Usage

In this section we will be covering how to use proxycrawler and what are the different commands and switches does it have. Let's start off first by covering each command and it's description or purpose, as you can see in the following table we have each command with it's description:

Command	Description
`scrap`	Scrap proxies from supported services
`validate`	Validate a proxy list from a file. The proxies should be formatted like so `protocol://ip:port`
`export-db`	Export the saved proxies from the database and validate them
`version`	proxycrawler's version

As you can see, each command has it's own purpose. We will now go into how we can use each one of them.

scrap

the scrap command start the crawler that will go into the process of scraping proxies from services which are as of v0.2.0: free-proxy-list.net and Geonode.net. The first service to be scrapped is free-proxy-list.net and this cannot be changed (in the future version you will be able to choose which service to use first).

now let's see a basic usage of this command:

proxycrawler scrap

the output will be something like this:

                                                          __
    ____  _________  _  ____  ________________ __      __/ /__  _____
   / __ \/ ___/ __ \| |/_/ / / / ___/ ___/ __ `/ | /| / / / _ \/ ___/
  / /_/ / /  / /_/ />  </ /_/ / /__/ /  / /_/ /| |/ |/ / /  __/ /
 / .___/_/   \____/_/|_|\__, /\___/_/   \__,_/ |__/|__/_/\___/_/ Version 0.1.0
/_/                    /____/
                            Made by `ramsy0dev`

[02:55:31] [INFO] Using service 'free_proxy_list' with url:'https://free-proxy-list.net'                                                                proxycrawler.py:64
[02:55:31] [INFO] Scrapping free-proxy-list at url:'https://free-proxy-list.net'                                                                       freeproxylist.py:26
[02:56:36] [INFO] Found a valid proxy: {'http': 'http://20.204.212.45:3129', 'socks4': 'socks4://20.204.212.45:3129', 'socks5':                        freeproxylist.py:63
           'socks5://20.204.212.45:3129'}
[02:57:27] [INFO] Found a valid proxy: {'http': 'http://20.44.188.17:3129', 'socks4': 'socks4://20.44.188.17:3129', 'socks5':                          freeproxylist.py:63
           'socks5://20.44.188.17:3129'}
[02:58:22] [INFO] Found a valid proxy: {'http': 'http://8.219.97.248:80', 'socks4': 'socks4://8.219.97.248:80', 'socks5': 'socks5://8.219.97.248:80'}  freeproxylist.py:63
[02:59:17] [INFO] Found a valid proxy: {'http': 'http://20.219.177.73:3129', 'socks4': 'socks4://20.219.177.73:3129', 'socks5':                        freeproxylist.py:63
           'socks5://20.219.177.73:3129'}

As you can see the message saying "Found a valid proxy" shows that a valid proxy was found now these proxies will be automatically saved into the output file after scrapping of that particular service is finished, this can be disabled by using the switch --enable-save-on-run.

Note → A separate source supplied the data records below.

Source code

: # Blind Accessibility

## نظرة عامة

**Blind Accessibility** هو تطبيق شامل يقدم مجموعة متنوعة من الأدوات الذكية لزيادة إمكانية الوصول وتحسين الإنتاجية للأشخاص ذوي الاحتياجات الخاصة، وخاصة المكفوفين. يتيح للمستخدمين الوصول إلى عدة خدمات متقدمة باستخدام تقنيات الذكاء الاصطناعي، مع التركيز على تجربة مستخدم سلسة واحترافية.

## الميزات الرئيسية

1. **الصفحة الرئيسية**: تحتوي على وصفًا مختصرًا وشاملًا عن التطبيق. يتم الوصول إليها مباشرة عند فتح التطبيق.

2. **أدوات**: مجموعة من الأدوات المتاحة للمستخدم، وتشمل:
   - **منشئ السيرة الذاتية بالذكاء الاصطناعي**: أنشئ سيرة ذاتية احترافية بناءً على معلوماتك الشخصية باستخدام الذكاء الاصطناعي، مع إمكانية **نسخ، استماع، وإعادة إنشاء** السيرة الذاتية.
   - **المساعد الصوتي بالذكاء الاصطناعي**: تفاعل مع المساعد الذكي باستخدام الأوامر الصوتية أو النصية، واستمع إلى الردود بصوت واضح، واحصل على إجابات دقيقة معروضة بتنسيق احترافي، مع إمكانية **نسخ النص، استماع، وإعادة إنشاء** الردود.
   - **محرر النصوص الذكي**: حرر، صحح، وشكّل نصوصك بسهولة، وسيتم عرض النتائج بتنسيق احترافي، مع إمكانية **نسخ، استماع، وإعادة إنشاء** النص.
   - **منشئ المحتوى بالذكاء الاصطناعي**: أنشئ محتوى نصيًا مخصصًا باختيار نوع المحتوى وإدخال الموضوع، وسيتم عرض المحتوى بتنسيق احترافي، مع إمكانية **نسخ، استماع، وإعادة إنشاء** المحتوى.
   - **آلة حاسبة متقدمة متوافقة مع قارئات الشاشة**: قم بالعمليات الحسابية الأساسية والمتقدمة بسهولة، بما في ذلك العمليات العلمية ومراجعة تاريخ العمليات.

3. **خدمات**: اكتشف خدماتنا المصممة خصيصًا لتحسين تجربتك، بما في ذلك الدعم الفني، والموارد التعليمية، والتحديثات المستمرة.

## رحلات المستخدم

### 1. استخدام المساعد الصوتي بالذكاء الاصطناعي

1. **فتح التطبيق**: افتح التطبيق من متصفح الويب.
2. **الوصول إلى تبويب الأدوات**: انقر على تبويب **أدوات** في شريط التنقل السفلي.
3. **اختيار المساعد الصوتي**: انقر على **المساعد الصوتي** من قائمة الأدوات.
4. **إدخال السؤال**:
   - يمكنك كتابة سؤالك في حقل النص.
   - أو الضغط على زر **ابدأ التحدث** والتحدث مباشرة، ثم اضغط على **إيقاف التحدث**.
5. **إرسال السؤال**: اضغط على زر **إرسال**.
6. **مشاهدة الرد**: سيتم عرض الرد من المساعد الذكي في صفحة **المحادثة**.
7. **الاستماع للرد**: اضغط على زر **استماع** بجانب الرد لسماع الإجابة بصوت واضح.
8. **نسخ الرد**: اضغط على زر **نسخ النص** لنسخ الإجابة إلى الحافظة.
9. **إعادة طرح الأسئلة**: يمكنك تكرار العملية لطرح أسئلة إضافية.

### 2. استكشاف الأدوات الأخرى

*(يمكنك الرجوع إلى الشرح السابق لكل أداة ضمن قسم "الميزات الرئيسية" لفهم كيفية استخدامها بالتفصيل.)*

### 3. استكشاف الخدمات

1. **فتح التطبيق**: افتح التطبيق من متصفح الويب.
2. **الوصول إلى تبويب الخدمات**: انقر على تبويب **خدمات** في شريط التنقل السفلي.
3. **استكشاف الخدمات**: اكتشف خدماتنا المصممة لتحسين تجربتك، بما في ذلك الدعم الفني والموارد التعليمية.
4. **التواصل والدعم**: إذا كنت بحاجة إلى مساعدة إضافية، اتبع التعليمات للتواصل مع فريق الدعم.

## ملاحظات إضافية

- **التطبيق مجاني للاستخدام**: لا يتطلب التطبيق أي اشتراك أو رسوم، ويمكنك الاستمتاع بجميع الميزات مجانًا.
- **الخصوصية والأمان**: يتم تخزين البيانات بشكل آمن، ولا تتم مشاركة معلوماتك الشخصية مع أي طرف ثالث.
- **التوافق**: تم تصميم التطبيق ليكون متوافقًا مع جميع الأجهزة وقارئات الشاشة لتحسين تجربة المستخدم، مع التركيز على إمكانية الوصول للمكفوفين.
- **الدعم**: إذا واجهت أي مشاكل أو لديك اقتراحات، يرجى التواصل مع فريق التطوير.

You may notice that the ip and port of the proxy is repeated in the line here {'http': 'http://20.219.177.73:3129', 'socks4': 'socks4://20.219.177.73:3129', 'socks5': 'socks5://20.219.177.73:3129'} but that is because proxycrawler have found that it's works with multiple protocols being http, socks4 and sock5. This will vary from service into an other depending on if the service provide what protocol is supported if not then it will go through all of them trying to validate the proxy. A part from saving to an output file, proxycrawler also saves into a local SQLite database located at ~/.config/proxycrawler/database.db, this can be useful to keep track of the proxies that you previously found and you can then check if they are still valid or not using the command export-db which will export and validate them for you.

Switches for scrap:

switch	Description
`--enable-save-on-run`	Save valid proxies while proxycrawler is still running (can be useful in case of a bad internet connection) [default: True]
`--group-by-protocol`	Save proxies into separate files based on the supported protocols [http, https, socks4, sock5]
`--output-file-path`	Custom output file path to save results (.txt)

validate

The command validate can be useful if you found a proxy list online on some other website and you to quickly validate them, and it doesn't matter if you don't know the proxy type because proxycrawler can just test them all for.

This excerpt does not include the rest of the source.